E cada muro levantado que gera polarizações que sequer são processadas, proporciona um congelamento das relações da PM com a PM e desta com a população. Quanto mais a repressão evolui, menos avança a democracia, uma vez que ela mata, aniquila o presente e torna o futuro desesperançado. Pelo período que é praticada já era tempo dela mostrar-se um tantinho positiva, mas muito pelo contrário, desdobrou-se e pariu o seu mais admirável filhote: a milícia. A intensidade da rejeição social à PMERJ é ou não fruto ao seu período de cegueira relativamente ao seu exercício da repressão? No futuro, no entanto, haverá de prevalecer o que Diogo de Figueiredo afirma: em longo prazo, quando a nossa democracia for verdadeira, ela mesma erodirá a repressão que não passa de um instrumento de defesa pública de regime autoritário e reacionário. No entanto, é justo deixarmos à PMERJ ser utilizada da forma ilegal como vem sendo para, cada vez mais, se afastar da população a qual deveria proteger e ser por ela respeitada? A repressão violenta não pode mais ter guarida, pois como sabemos, a que cabe à PM é a repressão imediata daí, o nosso PM não poder ser utilizado como um réprobo.
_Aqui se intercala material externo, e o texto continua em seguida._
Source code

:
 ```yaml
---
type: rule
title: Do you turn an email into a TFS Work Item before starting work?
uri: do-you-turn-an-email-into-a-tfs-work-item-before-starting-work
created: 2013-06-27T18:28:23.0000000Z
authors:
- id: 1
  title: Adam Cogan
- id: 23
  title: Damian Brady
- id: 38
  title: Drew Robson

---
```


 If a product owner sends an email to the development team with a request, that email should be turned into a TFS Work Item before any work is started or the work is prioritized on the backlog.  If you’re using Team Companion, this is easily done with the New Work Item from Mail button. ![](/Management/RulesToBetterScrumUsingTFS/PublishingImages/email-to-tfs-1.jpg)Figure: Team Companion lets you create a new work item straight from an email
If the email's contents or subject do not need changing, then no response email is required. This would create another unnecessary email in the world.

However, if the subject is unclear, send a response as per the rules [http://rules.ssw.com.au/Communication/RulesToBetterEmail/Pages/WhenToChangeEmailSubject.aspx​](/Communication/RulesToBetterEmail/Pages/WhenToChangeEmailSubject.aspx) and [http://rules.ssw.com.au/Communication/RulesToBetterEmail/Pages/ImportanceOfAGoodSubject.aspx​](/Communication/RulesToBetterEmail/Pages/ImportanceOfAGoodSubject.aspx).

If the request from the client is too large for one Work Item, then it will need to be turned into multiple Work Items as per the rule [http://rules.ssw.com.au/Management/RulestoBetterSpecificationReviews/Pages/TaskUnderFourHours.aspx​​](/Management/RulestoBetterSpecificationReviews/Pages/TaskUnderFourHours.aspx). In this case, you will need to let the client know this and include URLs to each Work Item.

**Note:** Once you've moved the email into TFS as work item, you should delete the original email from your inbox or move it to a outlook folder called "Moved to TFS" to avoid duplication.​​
A que está aí, no entanto, além de afundar a Constituição Brasileira, macular a ordem democrática e de direito, restringir as liberdades individual e coletiva, desmerecer a dignidade da pessoa humana, aniquilar a nossa querida e eterna PMERJ, não respeita a memória daqueles que sacrificaram suas vidas em defesa da sociedade carioca. A vitória que dizem estar conseguindo na preservação da ordem pública é uma vitória com ares de derrota, uma verdadeira vitória de Pirro.